Task instructions
In the lines below, count those containing the word "originaire" and give the number alone.
***** Source data *****
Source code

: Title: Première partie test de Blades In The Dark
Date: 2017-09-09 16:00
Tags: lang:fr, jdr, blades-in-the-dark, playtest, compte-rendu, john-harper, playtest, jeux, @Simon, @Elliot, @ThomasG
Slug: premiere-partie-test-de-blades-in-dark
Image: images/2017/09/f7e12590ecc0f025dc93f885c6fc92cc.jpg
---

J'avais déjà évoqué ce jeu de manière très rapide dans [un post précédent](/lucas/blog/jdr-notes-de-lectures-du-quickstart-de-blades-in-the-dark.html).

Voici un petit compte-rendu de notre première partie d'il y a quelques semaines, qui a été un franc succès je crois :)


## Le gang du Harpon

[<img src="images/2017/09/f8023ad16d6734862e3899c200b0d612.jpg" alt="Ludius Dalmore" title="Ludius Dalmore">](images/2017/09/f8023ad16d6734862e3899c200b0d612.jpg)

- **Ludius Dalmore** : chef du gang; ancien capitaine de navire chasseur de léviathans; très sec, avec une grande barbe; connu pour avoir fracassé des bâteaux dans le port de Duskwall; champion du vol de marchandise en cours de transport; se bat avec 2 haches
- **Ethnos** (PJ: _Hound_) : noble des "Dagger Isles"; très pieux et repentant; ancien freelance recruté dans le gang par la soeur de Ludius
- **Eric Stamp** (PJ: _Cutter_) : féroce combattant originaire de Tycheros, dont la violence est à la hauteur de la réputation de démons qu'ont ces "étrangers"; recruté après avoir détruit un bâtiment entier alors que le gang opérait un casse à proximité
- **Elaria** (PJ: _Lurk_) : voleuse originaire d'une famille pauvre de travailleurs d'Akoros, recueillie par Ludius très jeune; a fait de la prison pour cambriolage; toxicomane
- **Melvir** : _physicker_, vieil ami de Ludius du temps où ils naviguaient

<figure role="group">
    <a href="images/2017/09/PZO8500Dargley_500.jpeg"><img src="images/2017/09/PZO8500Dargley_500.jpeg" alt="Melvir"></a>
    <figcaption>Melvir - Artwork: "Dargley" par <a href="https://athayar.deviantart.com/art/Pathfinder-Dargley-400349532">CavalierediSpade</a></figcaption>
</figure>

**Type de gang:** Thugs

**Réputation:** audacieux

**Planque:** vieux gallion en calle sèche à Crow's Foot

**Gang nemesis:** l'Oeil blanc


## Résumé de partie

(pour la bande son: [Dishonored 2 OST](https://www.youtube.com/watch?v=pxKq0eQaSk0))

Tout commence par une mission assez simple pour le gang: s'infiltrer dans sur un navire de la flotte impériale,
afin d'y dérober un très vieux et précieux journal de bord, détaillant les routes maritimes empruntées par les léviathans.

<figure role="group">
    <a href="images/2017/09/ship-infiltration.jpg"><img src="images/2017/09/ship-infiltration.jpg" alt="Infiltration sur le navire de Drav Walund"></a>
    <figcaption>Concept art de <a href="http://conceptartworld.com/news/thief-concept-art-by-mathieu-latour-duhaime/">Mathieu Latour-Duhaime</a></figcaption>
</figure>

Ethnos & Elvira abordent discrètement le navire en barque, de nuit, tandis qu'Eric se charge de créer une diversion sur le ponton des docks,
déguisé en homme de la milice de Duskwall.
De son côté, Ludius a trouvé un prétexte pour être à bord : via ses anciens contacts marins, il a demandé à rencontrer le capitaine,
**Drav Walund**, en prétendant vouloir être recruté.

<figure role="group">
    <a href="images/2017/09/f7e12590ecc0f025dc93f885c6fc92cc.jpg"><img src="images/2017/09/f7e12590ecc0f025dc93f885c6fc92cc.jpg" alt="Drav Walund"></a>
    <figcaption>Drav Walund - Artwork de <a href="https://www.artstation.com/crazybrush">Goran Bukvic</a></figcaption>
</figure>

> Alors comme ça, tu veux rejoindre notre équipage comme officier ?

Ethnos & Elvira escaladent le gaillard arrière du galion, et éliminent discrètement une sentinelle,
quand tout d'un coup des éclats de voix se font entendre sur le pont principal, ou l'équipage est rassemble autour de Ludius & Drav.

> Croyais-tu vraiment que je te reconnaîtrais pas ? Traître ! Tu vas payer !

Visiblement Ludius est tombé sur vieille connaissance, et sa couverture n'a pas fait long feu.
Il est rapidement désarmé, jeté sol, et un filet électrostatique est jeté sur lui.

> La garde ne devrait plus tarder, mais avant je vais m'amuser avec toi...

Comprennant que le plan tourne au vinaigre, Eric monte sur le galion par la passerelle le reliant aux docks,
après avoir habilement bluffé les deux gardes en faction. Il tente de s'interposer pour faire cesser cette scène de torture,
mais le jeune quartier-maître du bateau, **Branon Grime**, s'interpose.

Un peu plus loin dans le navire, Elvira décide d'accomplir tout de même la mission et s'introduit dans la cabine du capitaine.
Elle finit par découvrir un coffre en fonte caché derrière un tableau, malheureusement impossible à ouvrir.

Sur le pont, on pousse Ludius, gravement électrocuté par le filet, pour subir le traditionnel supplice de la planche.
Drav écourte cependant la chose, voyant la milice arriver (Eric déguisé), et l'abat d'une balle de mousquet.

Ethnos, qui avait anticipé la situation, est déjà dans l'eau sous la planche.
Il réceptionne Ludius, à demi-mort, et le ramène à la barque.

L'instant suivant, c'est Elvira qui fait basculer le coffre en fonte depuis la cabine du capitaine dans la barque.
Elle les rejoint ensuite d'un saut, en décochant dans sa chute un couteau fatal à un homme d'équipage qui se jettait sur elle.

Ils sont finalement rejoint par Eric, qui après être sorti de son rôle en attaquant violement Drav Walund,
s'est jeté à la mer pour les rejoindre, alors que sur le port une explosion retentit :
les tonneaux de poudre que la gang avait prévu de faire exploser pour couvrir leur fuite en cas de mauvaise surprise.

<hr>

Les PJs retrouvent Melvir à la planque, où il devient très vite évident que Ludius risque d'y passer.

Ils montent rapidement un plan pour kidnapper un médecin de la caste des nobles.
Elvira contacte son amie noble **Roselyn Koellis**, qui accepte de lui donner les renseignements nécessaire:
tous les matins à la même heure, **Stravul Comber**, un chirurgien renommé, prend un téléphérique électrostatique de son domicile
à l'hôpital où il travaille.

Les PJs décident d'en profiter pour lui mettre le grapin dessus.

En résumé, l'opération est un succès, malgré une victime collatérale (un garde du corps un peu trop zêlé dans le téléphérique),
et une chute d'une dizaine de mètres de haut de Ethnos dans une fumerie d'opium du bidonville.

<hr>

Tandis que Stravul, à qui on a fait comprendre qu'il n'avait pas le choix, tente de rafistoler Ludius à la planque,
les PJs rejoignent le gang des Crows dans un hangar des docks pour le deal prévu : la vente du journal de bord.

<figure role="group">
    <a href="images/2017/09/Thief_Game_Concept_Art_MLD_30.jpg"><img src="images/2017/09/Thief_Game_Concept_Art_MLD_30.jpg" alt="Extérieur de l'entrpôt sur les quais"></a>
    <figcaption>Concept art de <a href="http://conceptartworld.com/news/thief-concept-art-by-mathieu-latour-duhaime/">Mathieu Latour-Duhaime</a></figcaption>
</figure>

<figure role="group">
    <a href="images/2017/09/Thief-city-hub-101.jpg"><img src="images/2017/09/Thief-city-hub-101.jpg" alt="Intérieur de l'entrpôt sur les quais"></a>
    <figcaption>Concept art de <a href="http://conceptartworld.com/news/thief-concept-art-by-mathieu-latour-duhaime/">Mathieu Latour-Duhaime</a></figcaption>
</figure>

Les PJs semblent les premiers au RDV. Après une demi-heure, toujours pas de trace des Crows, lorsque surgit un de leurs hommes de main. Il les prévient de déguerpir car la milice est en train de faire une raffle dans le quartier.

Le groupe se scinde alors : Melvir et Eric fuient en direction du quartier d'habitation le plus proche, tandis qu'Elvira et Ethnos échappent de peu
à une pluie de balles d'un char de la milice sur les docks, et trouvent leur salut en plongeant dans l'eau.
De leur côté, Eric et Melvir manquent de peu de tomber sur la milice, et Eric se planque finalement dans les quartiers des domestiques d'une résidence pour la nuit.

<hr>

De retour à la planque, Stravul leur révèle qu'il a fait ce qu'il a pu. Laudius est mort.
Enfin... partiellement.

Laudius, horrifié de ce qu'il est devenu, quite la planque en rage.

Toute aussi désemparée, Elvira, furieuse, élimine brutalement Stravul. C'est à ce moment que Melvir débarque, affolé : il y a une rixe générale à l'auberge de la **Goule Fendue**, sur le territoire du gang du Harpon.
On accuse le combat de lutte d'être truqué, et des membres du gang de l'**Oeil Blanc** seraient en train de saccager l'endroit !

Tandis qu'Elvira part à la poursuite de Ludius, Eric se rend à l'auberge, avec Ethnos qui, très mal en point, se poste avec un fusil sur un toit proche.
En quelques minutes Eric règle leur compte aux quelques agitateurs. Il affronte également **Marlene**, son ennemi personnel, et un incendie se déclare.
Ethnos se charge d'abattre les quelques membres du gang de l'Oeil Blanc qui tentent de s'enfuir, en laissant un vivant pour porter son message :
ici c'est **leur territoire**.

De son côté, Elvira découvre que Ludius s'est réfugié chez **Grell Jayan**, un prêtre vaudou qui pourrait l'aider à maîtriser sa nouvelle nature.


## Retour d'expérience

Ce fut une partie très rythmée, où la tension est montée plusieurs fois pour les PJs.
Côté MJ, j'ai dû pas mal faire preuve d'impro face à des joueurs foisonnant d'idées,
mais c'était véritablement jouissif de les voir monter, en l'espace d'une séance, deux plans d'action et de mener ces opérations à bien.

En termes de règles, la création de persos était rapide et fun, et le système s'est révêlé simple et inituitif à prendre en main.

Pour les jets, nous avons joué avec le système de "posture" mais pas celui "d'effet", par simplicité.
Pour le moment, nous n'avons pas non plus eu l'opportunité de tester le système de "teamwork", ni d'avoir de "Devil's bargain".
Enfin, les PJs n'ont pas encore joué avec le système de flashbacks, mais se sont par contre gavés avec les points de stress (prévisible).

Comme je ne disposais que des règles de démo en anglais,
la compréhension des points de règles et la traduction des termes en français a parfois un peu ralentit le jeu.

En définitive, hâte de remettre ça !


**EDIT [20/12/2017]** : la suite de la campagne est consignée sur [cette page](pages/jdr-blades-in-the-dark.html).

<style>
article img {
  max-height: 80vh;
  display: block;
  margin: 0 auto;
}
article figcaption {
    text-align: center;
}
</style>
*****
Reply
2